Dans un livret singulier et stimulant qui n’est donc pas fourni avec le disque mais disponible ici, Catherine David affirme qu’on s’en tampiponne le bibobéchon. Pour cette gourmande,
si la preuve du pudding, c’est qu’on le mange, la preuve de la musique, c’est qu’on l’aime
pas qu’on la
- comprend,
- sous-titre ou
- décrypte.
À titre personnel, je ne suis pas certain d’aimer le pudding ni la musique en général ; néanmoins, ce disque, enregistré en 2007 et publié en 2011 est une joyeuse occasion de fissurer un peu notre méconnaissance d’Irakly Avaliani, croisé à la salle Cortot et découvert via ses années soviétiques – hyperliens ci-dessous. Le Steinway est accordé par Jean-Michel Daudon, le son est signé Sébastien et Anne-Cécile Noly, et la pochette offre un détail d’une œuvre de Masha S., épouse du pianiste croisée ici. Certes, ces noms semblent ne rien apporter à la connaissance et à l’appréciation de Brahms ou de son interprète. Toutefois, ils se réfèrent à des individus sans qui pas de disque ; donc, comme les présentes notules ne sont pas limitées en signes, citer les collaborateurs de la star ne nous paraît pas indigne. Les monomaniaques de Brahms qui s’impatientent, et c’est leur droit, n’auront qu’à sauter à pieds joints jusqu’au prochain paragraphe, d’autant que celui-ci est terminé – hop, c’est parti.
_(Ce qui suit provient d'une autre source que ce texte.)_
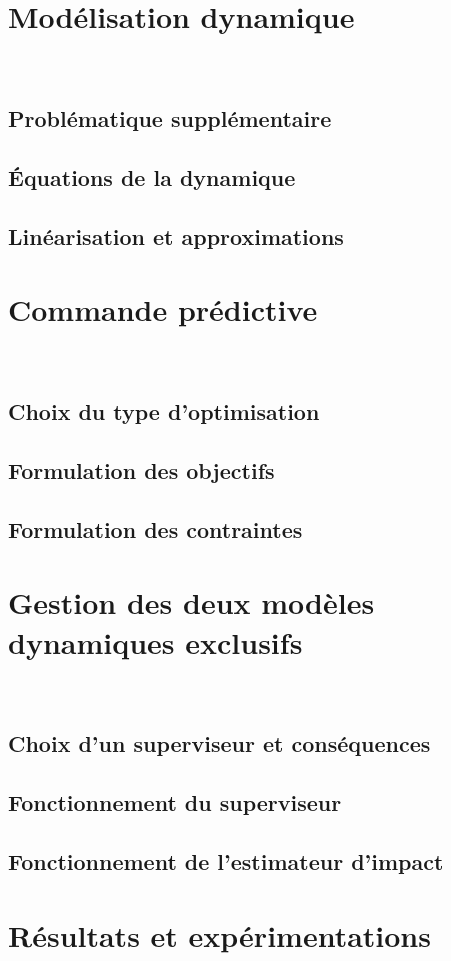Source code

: \section{Modélisation dynamique}~
	\subsection{Problématique supplémentaire}
	\subsection{Équations de la dynamique}
	\subsection{Linéarisation et approximations}
\section{Commande prédictive}~
	\subsection{Choix du type d'optimisation}
	\subsection{Formulation des objectifs}
	\subsection{Formulation des contraintes}
\section{Gestion des deux modèles dynamiques exclusifs}~
	\subsection{Choix d'un superviseur et conséquences}
	\subsection{Fonctionnement du superviseur}
	\subsection{Fonctionnement de l'estimateur d'impact}
\section{Résultats et expérimentations}~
La Première ballade en ré mineur, floquée « andante », commence sur un swing presque schubertien, avec
- groove des appogiatures,
- tempo clairement marqué, ce qui permet au compositeur de le suspendre (noires ou blanches pointées créant manière de suspense) et
- stabilité des unissons à trois ou quatre octaves qui posent et, en quelque sorte, incarnent le rythme.
Cette assise solide laisse néanmoins entrevoir un trouble qui, au-delà du mode mineur donc sombre, se trouble de nuances presque inquiétantes, bien qu’Irakly Avaliani ne soit pas
- un ripolineur de contrastes,
- un amoureux du sursaut,
- un combattant du changement flashy,
quand l’intensité s’engonce dans le murmure du pianissimo ou le fade-out de la résonance. En effet, derrière la gravité du propos que transcrit l’interprète, le mystère ne va pas tarder à s’épaissir en déchiquetant à la fois la régularité du tempo, brisé par deux « Poco più mosso » puis un « Allegro ma non troppo », mais aussi la stabilité du mode, qui bascule presque brusquement vers la relative majeure. Sans perdre sa métrique, la partition s’éclaire
- de triolets répétitifs,
- de la confrontation entre binaire de la mélodie dans les graves et ternaire des triolets martiaux,
- de modulations étonnantes,
- de nuances dopées par un ample crescendo et
- d’un élargissement des registres convoqués par le compositeur.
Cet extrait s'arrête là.